BLBG: U.S. Treasuries Little Changed Before 10-Year Note Auction
By Wes Goodman and Paul Dobson
Dec. 9 (Bloomberg) -- Treasuries were little changed, with the difference between two- and 30-year securities within one basis point of the widest in 17 years, as the U.S. prepared to sell $34 billion of debt in auctions today and tomorrow.
The 10-year note snapped two days of gains before the U.S. sells $21 billion of the securities today and $13 billion of 30- year debt tomorrow. Higher yields for longer-dated Treasuries show investors expect inflation to quicken.
“There is an inflation concern,” said Shuhei Mochizuki, who helps oversee $226 billion in assets as assistant manager at the foreign-bond section at Sumitomo Life Insurance Co. in Tokyo. “The economy is gradually recovering.”
Benchmark 10-year note yields rose 1 basis point to yield 3.40 percent as of 8:27 a.m. in London, according to BGCantor Market Data. The 3.375 percent security maturing in November 2019 slipped 2/32, or 63 cents per $1,000 face amount, to 99 26/32.
The spread between yields for two-year and 30-year Treasuries was at 365 basis points, after reaching 366 basis points yesterday. The last time the spread between two-and 30- year yields was so large was 1992, when the Federal Reserve cut interest rates to sustain growth after a recession.
Ten-year yields will rise to 3.83 percent by the middle of next year, according the median of 72 analysts’ and strategists’ forecasts compiled by Bloomberg, with the most recent predictions given the heaviest weightings. Mochizuki predicts 3.75 percent.
Inflation Outlook
The yield on the two-year note climbed 2 basis points to 0.74 percent. It dropped 11 basis points in the first two days of the week after Federal Reserve Chairman Ben S. Bernanke said two days ago the target for overnight bank lending would stay at a record low for an “extended period,” and the U.S. economy faces “significant headwind.”
Two-year notes are attracting investors seeking the relative safety of U.S. government debt as stocks and sovereign debt perceived to be more risky decline. The MSCI Asia Pacific Index of shares dropped 0.7 percent, its first loss in three days.
At the same time, the central bank’s efforts are leading to speculation prices for goods and services will rise in the years ahead, eroding the value of bonds’ fixed payments.

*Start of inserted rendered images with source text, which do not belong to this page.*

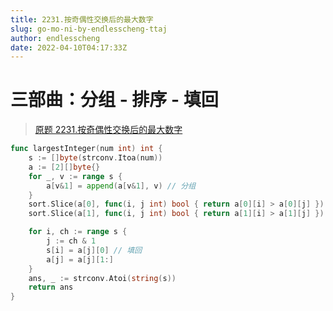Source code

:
 ```yaml
---
title: 2231.按奇偶性交换后的最大数字
slug: go-mo-ni-by-endlesscheng-ttaj
author: endlesscheng
date: 2022-04-10T04:17:33Z
---
```

# 三部曲：分组 - 排序 - 填回
 
> [原题 2231.按奇偶性交换后的最大数字](https://leetcode.cn/problems/largest-number-after-digit-swaps-by-parity)
```go
func largestInteger(num int) int {
	s := []byte(strconv.Itoa(num))
	a := [2][]byte{}
	for _, v := range s {
		a[v&1] = append(a[v&1], v) // 分组
	}
	sort.Slice(a[0], func(i, j int) bool { return a[0][i] > a[0][j] })
	sort.Slice(a[1], func(i, j int) bool { return a[1][i] > a[1][j] }) // 排序

	for i, ch := range s {
		j := ch & 1
		s[i] = a[j][0] // 填回
		a[j] = a[j][1:]
	}
	ans, _ := strconv.Atoi(string(s))
	return ans
}
```
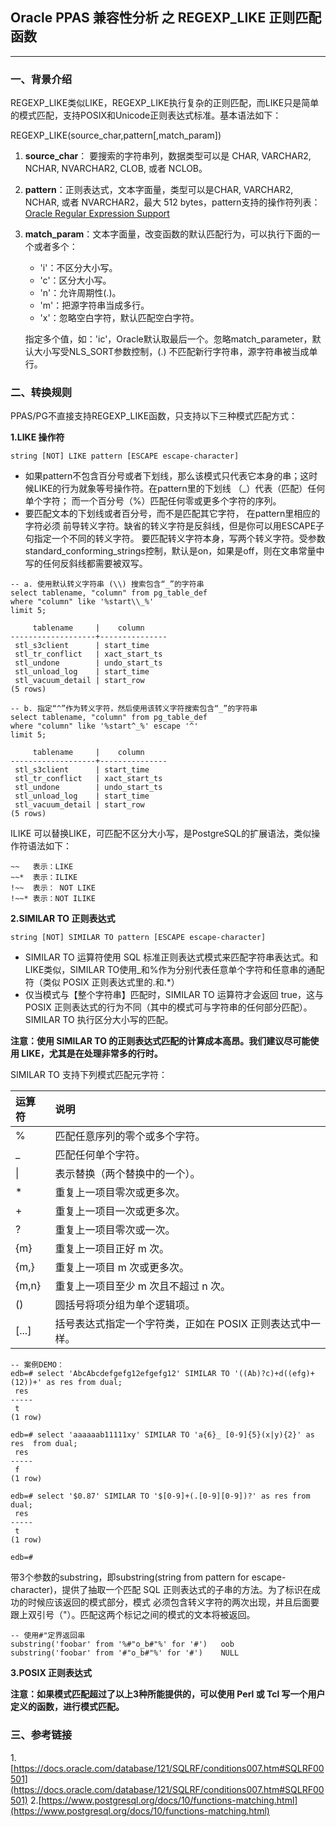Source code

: ## Oracle PPAS 兼容性分析 之 REGEXP_LIKE 正则匹配函数
---

### 一、背景介绍
REGEXP_LIKE类似LIKE，REGEXP_LIKE执行复杂的正则匹配，而LIKE只是简单的模式匹配，支持POSIX和Unicode正则表达式标准。基本语法如下：

  REGEXP_LIKE(source_char,pattern[,match_param])

  1. **source_char**： 要搜索的字符串列，数据类型可以是 CHAR, VARCHAR2, NCHAR, NVARCHAR2, CLOB, 或者 NCLOB。
  2. **pattern**：正则表达式，文本字面量，类型可以是CHAR, VARCHAR2, NCHAR, 或者 NVARCHAR2，最大 512 bytes，pattern支持的操作符列表：[Oracle Regular Expression Support](https://docs.oracle.com/database/121/SQLRF/ap_posix.htm#SQLRF020)
  3. **match_param**：文本字面量，改变函数的默认匹配行为，可以执行下面的一个或者多个：
  
     + 'i'：不区分大小写。
     + 'c'：区分大小写。
     + 'n'：允许周期性(.)。
     + 'm'：把源字符串当成多行。
     + 'x'：忽略空白字符，默认匹配空白字符。
     
     指定多个值，如：'ic'，Oracle默认取最后一个。忽略match_parameter，默认大小写受NLS_SORT参数控制，(.) 不匹配新行字符串，源字符串被当成单行。

### 二、转换规则
PPAS/PG不直接支持REGEXP_LIKE函数，只支持以下三种模式匹配方式：

**1.LIKE 操作符**
```
string [NOT] LIKE pattern [ESCAPE escape-character]
```
+ 如果pattern不包含百分号或者下划线，那么该模式只代表它本身的串；这时候LIKE的行为就象等号操作符。在pattern里的下划线 （_）代表（匹配）任何单个字符； 而一个百分号（%）匹配任何零或更多个字符的序列。
+ 要匹配文本的下划线或者百分号，而不是匹配其它字符， 在pattern里相应的字符必须 前导转义字符。缺省的转义字符是反斜线，但是你可以用ESCAPE子句指定一个不同的转义字符。 要匹配转义字符本身，写两个转义字符。受参数standard_conforming_strings控制，默认是on，如果是off，则在文串常量中写的任何反斜线都需要被双写。
```
-- a. 使用默认转义字符串 (\\) 搜索包含“_”的字符串
select tablename, "column" from pg_table_def 
where "column" like '%start\\_%'
limit 5;

     tablename     |    column
-------------------+---------------
 stl_s3client      | start_time
 stl_tr_conflict   | xact_start_ts
 stl_undone        | undo_start_ts
 stl_unload_log    | start_time
 stl_vacuum_detail | start_row
(5 rows)

-- b. 指定“^”作为转义字符，然后使用该转义字符搜索包含“_”的字符串
select tablename, "column" from pg_table_def 
where "column" like '%start^_%' escape '^' 
limit 5;

     tablename     |    column
-------------------+---------------
 stl_s3client      | start_time
 stl_tr_conflict   | xact_start_ts
 stl_undone        | undo_start_ts
 stl_unload_log    | start_time
 stl_vacuum_detail | start_row
(5 rows)

```

 ILIKE 可以替换LIKE，可匹配不区分大小写，是PostgreSQL的扩展语法，类似操作符语法如下：

```
~~   表示：LIKE
~~*  表示：ILIKE
!~~  表示： NOT LIKE
!~~* 表示：NOT ILIKE
```

**2.SIMILAR TO 正则表达式**
```
string [NOT] SIMILAR TO pattern [ESCAPE escape-character]
```
+ SIMILAR TO 运算符使用 SQL 标准正则表达式模式来匹配字符串表达式。和LIKE类似，SIMILAR TO使用_和%作为分别代表任意单个字符和任意串的通配符（类似 POSIX 正则表达式里的.和.*）
+ 仅当模式与【整个字符串】匹配时，SIMILAR TO 运算符才会返回 true，这与 POSIX 正则表达式的行为不同（其中的模式可与字符串的任何部分匹配）。SIMILAR TO 执行区分大小写的匹配。

**注意：使用 SIMILAR TO 的正则表达式匹配的计算成本高昂。我们建议尽可能使用 LIKE，尤其是在处理非常多的行时。**

SIMILAR TO 支持下列模式匹配元字符：

|运算符|说明|
|:-----------| :-------------|
|%   |匹配任意序列的零个或多个字符。|
|_   |匹配任何单个字符。|
|\|  |表示替换（两个替换中的一个）。|
|*   |重复上一项目零次或更多次。|
|+   |重复上一项目一次或更多次。|
|?   |重复上一项目零次或一次。|
|{m} |重复上一项目正好 m 次。|
|{m,}    |重复上一项目 m 次或更多次。|
|{m,n}   |重复上一项目至少 m 次且不超过 n 次。|
|()  |圆括号将项分组为单个逻辑项。|
|[...]   |括号表达式指定一个字符类，正如在 POSIX 正则表达式中一样。|

```
-- 案例DEMO：
edb=# select 'AbcAbcdefgefg12efgefg12' SIMILAR TO '((Ab)?c)+d((efg)+(12))+' as res from dual;
 res 
-----
 t
(1 row)

edb=# select 'aaaaaab11111xy' SIMILAR TO 'a{6}_ [0-9]{5}(x|y){2}' as res  from dual;
 res 
-----
 f
(1 row)

edb=# select '$0.87' SIMILAR TO '$[0-9]+(.[0-9][0-9])?' as res from dual;
 res 
-----
 t
(1 row)

edb=# 
```


 带3个参数的substring，即substring(string from pattern for escape-character)，提供了抽取一个匹配 SQL 正则表达式的子串的方法。为了标识在成功的时候应该返回的模式部分，模式 必须包含转义字符的两次出现，并且后面要跟上双引号（"）。匹配这两个标记之间的模式的文本将被返回。
```
-- 使用#"定界返回串
substring('foobar' from '%#"o_b#"%' for '#')   oob
substring('foobar' from '#"o_b#"%' for '#')    NULL
```

**3.POSIX 正则表达式**

**注意：如果模式匹配超过了以上3种所能提供的，可以使用 Perl 或 Tcl 写一个用户定义的函数，进行模式匹配。**





### 三、参考链接
1.[https://docs.oracle.com/database/121/SQLRF/conditions007.htm#SQLRF00501](https://docs.oracle.com/database/121/SQLRF/conditions007.htm#SQLRF00501)
2.[https://www.postgresql.org/docs/10/functions-matching.html](https://www.postgresql.org/docs/10/functions-matching.html)

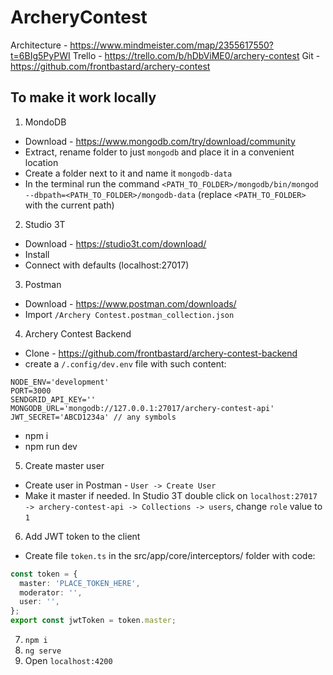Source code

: # ArcheryContest

Architecture - https://www.mindmeister.com/map/2355617550?t=6BIg5PyPWI
Trello - https://trello.com/b/hDbViME0/archery-contest
Git - https://github.com/frontbastard/archery-contest

## To make it work locally

1. MondoDB

- Download - https://www.mongodb.com/try/download/community
- Extract, rename folder to just `mongodb` and place it in a convenient location
- Create a folder next to it and name it `mongodb-data`
- In the terminal run the command `<PATH_TO_FOLDER>/mongodb/bin/mongod --dbpath=<PATH_TO_FOLDER>/mongodb-data` (replace `<PATH_TO_FOLDER>` with the current path)

2. Studio 3T

- Download - https://studio3t.com/download/
- Install
- Connect with defaults (localhost:27017)

3. Postman

- Download - https://www.postman.com/downloads/
- Import `/Archery Contest.postman_collection.json`

4. Archery Contest Backend

- Clone - https://github.com/frontbastard/archery-contest-backend
- create a `/.config/dev.env` file with such content:

```env
NODE_ENV='development'
PORT=3000
SENDGRID_API_KEY=''
MONGODB_URL='mongodb://127.0.0.1:27017/archery-contest-api'
JWT_SECRET='ABCD1234a' // any symbols
```

- npm i
- npm run dev

5. Create master user

- Create user in Postman - `User -> Create User`
- Make it master if needed. In Studio 3T double click on `localhost:27017 -> archery-contest-api -> Collections -> users`, change `role` value to `1`

6. Add JWT token to the client

- Create file `token.ts` in the src/app/core/interceptors/ folder with code:

```typescript
const token = {
  master: 'PLACE_TOKEN_HERE',
  moderator: '',
  user: '',
};
export const jwtToken = token.master;
```

7. `npm i`
8. `ng serve`
9. Open `localhost:4200`
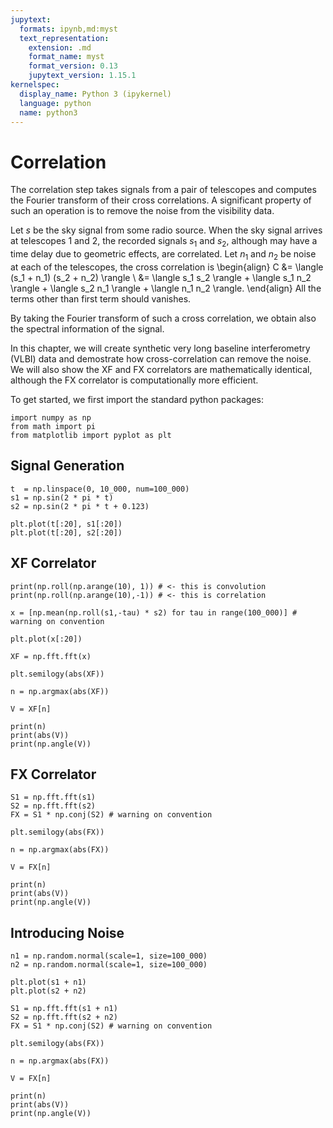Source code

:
 ```yaml
---
jupytext:
  formats: ipynb,md:myst
  text_representation:
    extension: .md
    format_name: myst
    format_version: 0.13
    jupytext_version: 1.15.1
kernelspec:
  display_name: Python 3 (ipykernel)
  language: python
  name: python3
---
```


# Correlation

The correlation step takes signals from a pair of telescopes and
computes the Fourier transform of their cross correlations.
A significant property of such an operation is to remove the noise
from the visibility data.

Let $s$ be the sky signal from some radio source.
When the sky signal arrives at telescopes 1 and 2, the recorded
signals $s_1$ and $s_2$, although may have a time delay due to
geometric effects, are correlated.
Let $n_1$ and $n_2$ be noise at each of the telescopes, the cross
correlation is
\begin{align}
  C &= \langle (s_1 + n_1) (s_2 + n_2) \rangle \\
    &= \langle s_1 s_2 \rangle
     + \langle s_1 n_2 \rangle
     + \langle s_2 n_1 \rangle
     + \langle n_1 n_2 \rangle.
\end{align}
All the terms other than first term should vanishes.

By taking the Fourier transform of such a cross correlation, we obtain
also the spectral information of the signal.

In this chapter, we will create synthetic very long baseline
interferometry (VLBI) data and demostrate how cross-correlation can
remove the noise.
We will also show the XF and FX correlators are mathematically
identical, although the FX correlator is computationally more
efficient.

To get started, we first import the standard python packages:

```{code-cell} ipython3
import numpy as np
from math import pi
from matplotlib import pyplot as plt
```

## Signal Generation

```{code-cell} ipython3
t  = np.linspace(0, 10_000, num=100_000)
s1 = np.sin(2 * pi * t)
s2 = np.sin(2 * pi * t + 0.123)
```

```{code-cell} ipython3
plt.plot(t[:20], s1[:20])
plt.plot(t[:20], s2[:20])
```

## XF Correlator

```{code-cell} ipython3
print(np.roll(np.arange(10), 1)) # <- this is convolution
print(np.roll(np.arange(10),-1)) # <- this is correlation
```

```{code-cell} ipython3
x = [np.mean(np.roll(s1,-tau) * s2) for tau in range(100_000)] # warning on convention
```

```{code-cell} ipython3
plt.plot(x[:20])
```

```{code-cell} ipython3
XF = np.fft.fft(x)
```

```{code-cell} ipython3
plt.semilogy(abs(XF))
```

```{code-cell} ipython3
n = np.argmax(abs(XF))

V = XF[n]

print(n)
print(abs(V))
print(np.angle(V))
```

## FX Correlator

```{code-cell} ipython3
S1 = np.fft.fft(s1)
S2 = np.fft.fft(s2)
FX = S1 * np.conj(S2) # warning on convention
```

```{code-cell} ipython3
plt.semilogy(abs(FX))
```

```{code-cell} ipython3
n = np.argmax(abs(FX))

V = FX[n]

print(n)
print(abs(V))
print(np.angle(V))
```

## Introducing Noise

```{code-cell} ipython3
n1 = np.random.normal(scale=1, size=100_000)
n2 = np.random.normal(scale=1, size=100_000)
```

```{code-cell} ipython3
plt.plot(s1 + n1)
plt.plot(s2 + n2)
```

```{code-cell} ipython3
S1 = np.fft.fft(s1 + n1)
S2 = np.fft.fft(s2 + n2)
FX = S1 * np.conj(S2) # warning on convention
```

```{code-cell} ipython3
plt.semilogy(abs(FX))
```

```{code-cell} ipython3
n = np.argmax(abs(FX))

V = FX[n]

print(n)
print(abs(V))
print(np.angle(V))
```

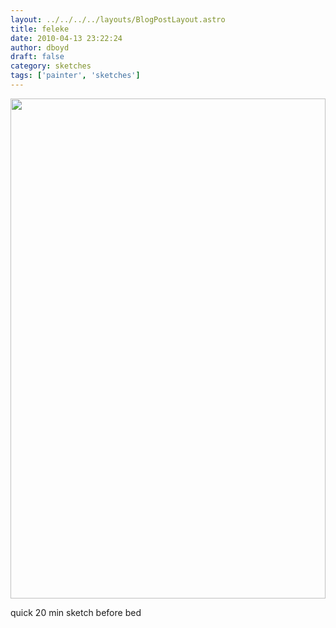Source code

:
 ```yaml
---
layout: ../../../../layouts/BlogPostLayout.astro
title: feleke
date: 2010-04-13 23:22:24
author: dboyd
draft: false
category: sketches
tags: ['painter', 'sketches']
---
```

<img
    srcset="https://img.selfiespirits.com/images/2010/04/feleke001_720.avif 720w, https://img.selfiespirits.com/images/2010/04/feleke001_480.avif 480w"
    sizes="(max-width: 720px) 100vw, (max-width: 480px) 100vw"
    src="https://img.selfiespirits.com/images/2010/04/feleke001.jpg"
    alt=""
    style="width: clamp(0px, 100%, 800px); height: auto;"
/>

quick 20 min sketch before bed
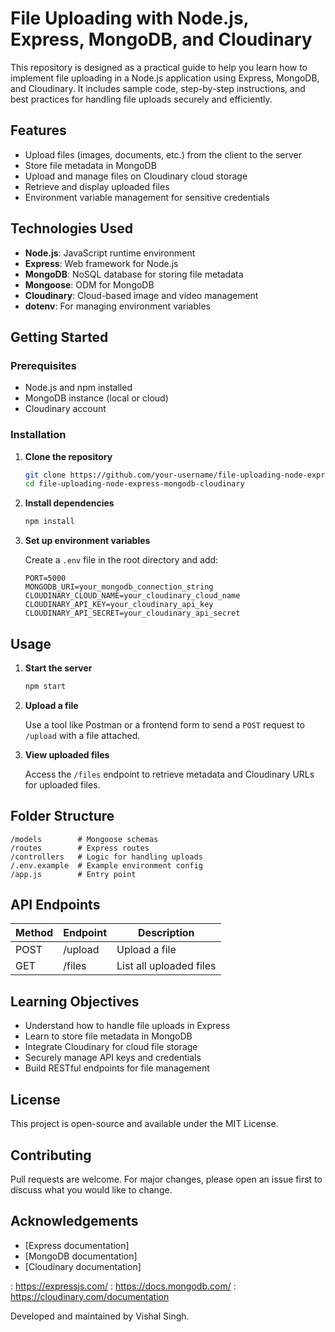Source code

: # File Uploading with Node.js, Express, MongoDB, and Cloudinary

This repository is designed as a practical guide to help you learn how to implement file uploading in a Node.js application using Express, MongoDB, and Cloudinary. It includes sample code, step-by-step instructions, and best practices for handling file uploads securely and efficiently.

## Features

- Upload files (images, documents, etc.) from the client to the server
- Store file metadata in MongoDB
- Upload and manage files on Cloudinary cloud storage
- Retrieve and display uploaded files
- Environment variable management for sensitive credentials

## Technologies Used

- **Node.js**: JavaScript runtime environment
- **Express**: Web framework for Node.js
- **MongoDB**: NoSQL database for storing file metadata
- **Mongoose**: ODM for MongoDB
- **Cloudinary**: Cloud-based image and video management
- **dotenv**: For managing environment variables

## Getting Started

### Prerequisites

- Node.js and npm installed
- MongoDB instance (local or cloud)
- Cloudinary account

### Installation

1. **Clone the repository**
   ```bash
   git clone https://github.com/your-username/file-uploading-node-express-mongodb-cloudinary.git
   cd file-uploading-node-express-mongodb-cloudinary
   ```

2. **Install dependencies**
   ```bash
   npm install
   ```

3. **Set up environment variables**

   Create a `.env` file in the root directory and add:
   ```
   PORT=5000
   MONGODB_URI=your_mongodb_connection_string
   CLOUDINARY_CLOUD_NAME=your_cloudinary_cloud_name
   CLOUDINARY_API_KEY=your_cloudinary_api_key
   CLOUDINARY_API_SECRET=your_cloudinary_api_secret
   ```

## Usage

1. **Start the server**
   ```bash
   npm start
   ```

2. **Upload a file**

   Use a tool like Postman or a frontend form to send a `POST` request to `/upload` with a file attached.

3. **View uploaded files**

   Access the `/files` endpoint to retrieve metadata and Cloudinary URLs for uploaded files.

## Folder Structure

```
/models        # Mongoose schemas
/routes        # Express routes
/controllers   # Logic for handling uploads
/.env.example  # Example environment config
/app.js        # Entry point
```

## API Endpoints

| Method | Endpoint    | Description                |
|--------|-------------|----------------------------|
| POST   | /upload     | Upload a file              |
| GET    | /files      | List all uploaded files    |

## Learning Objectives

- Understand how to handle file uploads in Express
- Learn to store file metadata in MongoDB
- Integrate Cloudinary for cloud file storage
- Securely manage API keys and credentials
- Build RESTful endpoints for file management

## License

This project is open-source and available under the MIT License.

## Contributing

Pull requests are welcome. For major changes, please open an issue first to discuss what you would like to change.

## Acknowledgements

- [Express documentation]
- [MongoDB documentation]
- [Cloudinary documentation]

: https://expressjs.com/
: https://docs.mongodb.com/
: https://cloudinary.com/documentation

Developed and maintained by Vishal Singh.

The spread between yields on 10-year notes and Treasury Inflation Protected Securities, or TIPS, a gauge of trader expectations for consumer prices, was little changed at 2.13 percentage points. It was at almost zero at the end of 2008.
Next Crisis
Former Morgan Stanley chief Asian economist Andy Xie said in a report yesterday that the next worldwide crisis will probably strike in 2012, driven by inflation as the low cost of borrowing spurs increases in asset prices.
The 10-year notes being sold today yielded 3.33 percent in pre-auction trading.
The previous auction, a record $25 billion offering on Nov. 10, drew a yield of 3.47 percent, below the forecast of 3.475 percent in a Bloomberg News survey.
Investors bid for 2.81 times the amount of securities offered, versus an average for the past 10 auctions of 2.63. Indirect bidders, the category of investors that includes foreign central banks, purchased 47.3 percent of the notes, versus the 10-sale average of 39.1 percent.
Debt Sale
Treasuries advanced yesterday, with a record-tying $40 billion three-year note auction drawing the lowest yield since January, after the reduction in Greece’s credit rating spurred demand for debt.
The securities were sold at a yield of 1.223 percent, compared with a forecast of 1.229 percent in a Bloomberg News survey of six of the Fed’s primary dealers. Investors sought 2.98 time the available securities, compared with an average of 2.75 for the past 10 sales.
“After the recent news flow and flight to quality, we expect a solid set of results and are especially mindful of the degree of direct bidder participation in the U.S.,” Charles Diebel, head of European interest-rate strategy at Nomura International Plc in London, said in an investor note today.
Yields on two-year Greek government notes jumped 66 basis points to 2.72 percent yesterday, after Fitch Ratings downgraded the country’s debt.